- Exercise details
Each of the records below must be reproduced verbatim.

- Task data
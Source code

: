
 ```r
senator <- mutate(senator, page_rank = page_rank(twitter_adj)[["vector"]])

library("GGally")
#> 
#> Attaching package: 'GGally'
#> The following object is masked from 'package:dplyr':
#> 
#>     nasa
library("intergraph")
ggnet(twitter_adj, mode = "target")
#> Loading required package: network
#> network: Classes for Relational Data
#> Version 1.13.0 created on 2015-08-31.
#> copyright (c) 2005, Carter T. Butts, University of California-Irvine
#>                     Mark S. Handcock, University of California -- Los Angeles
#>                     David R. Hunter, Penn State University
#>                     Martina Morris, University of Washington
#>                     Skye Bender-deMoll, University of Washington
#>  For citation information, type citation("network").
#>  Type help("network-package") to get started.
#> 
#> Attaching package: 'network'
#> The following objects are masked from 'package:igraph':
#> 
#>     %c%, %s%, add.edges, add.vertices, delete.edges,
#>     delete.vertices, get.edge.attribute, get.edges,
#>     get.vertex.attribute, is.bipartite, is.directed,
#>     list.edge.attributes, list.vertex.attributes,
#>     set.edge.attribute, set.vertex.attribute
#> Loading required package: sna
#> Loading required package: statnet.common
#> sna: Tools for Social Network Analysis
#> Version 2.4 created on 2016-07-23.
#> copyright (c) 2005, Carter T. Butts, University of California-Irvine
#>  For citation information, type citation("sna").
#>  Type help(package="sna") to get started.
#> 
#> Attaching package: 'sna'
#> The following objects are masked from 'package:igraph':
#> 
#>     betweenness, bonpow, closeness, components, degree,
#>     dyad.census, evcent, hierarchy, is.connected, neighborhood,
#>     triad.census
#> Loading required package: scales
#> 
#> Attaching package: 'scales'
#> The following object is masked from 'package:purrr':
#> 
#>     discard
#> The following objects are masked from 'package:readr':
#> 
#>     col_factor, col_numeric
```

- Response below
Source code

:
 ```r
senator <- mutate(senator, page_rank = page_rank(twitter_adj)[["vector"]])

library("GGally")
#> 
#> Attaching package: 'GGally'
#> The following object is masked from 'package:dplyr':
#> 
#>     nasa
library("intergraph")
ggnet(twitter_adj, mode = "target")
#> Loading required package: network
#> network: Classes for Relational Data
#> Version 1.13.0 created on 2015-08-31.
#> copyright (c) 2005, Carter T. Butts, University of California-Irvine
#>                     Mark S. Handcock, University of California -- Los Angeles
#>                     David R. Hunter, Penn State University
#>                     Martina Morris, University of Washington
#>                     Skye Bender-deMoll, University of Washington
#>  For citation information, type citation("network").
#>  Type help("network-package") to get started.
#> 
#> Attaching package: 'network'
#> The following objects are masked from 'package:igraph':
#> 
#>     %c%, %s%, add.edges, add.vertices, delete.edges,
#>     delete.vertices, get.edge.attribute, get.edges,
#>     get.vertex.attribute, is.bipartite, is.directed,
#>     list.edge.attributes, list.vertex.attributes,
#>     set.edge.attribute, set.vertex.attribute
#> Loading required package: sna
#> Loading required package: statnet.common
#> sna: Tools for Social Network Analysis
#> Version 2.4 created on 2016-07-23.
#> copyright (c) 2005, Carter T. Butts, University of California-Irvine
#>  For citation information, type citation("sna").
#>  Type help(package="sna") to get started.
#> 
#> Attaching package: 'sna'
#> The following objects are masked from 'package:igraph':
#> 
#>     betweenness, bonpow, closeness, components, degree,
#>     dyad.census, evcent, hierarchy, is.connected, neighborhood,
#>     triad.census
#> Loading required package: scales
#> 
#> Attaching package: 'scales'
#> The following object is masked from 'package:purrr':
#> 
#>     discard
#> The following objects are masked from 'package:readr':
#> 
#>     col_factor, col_numeric
```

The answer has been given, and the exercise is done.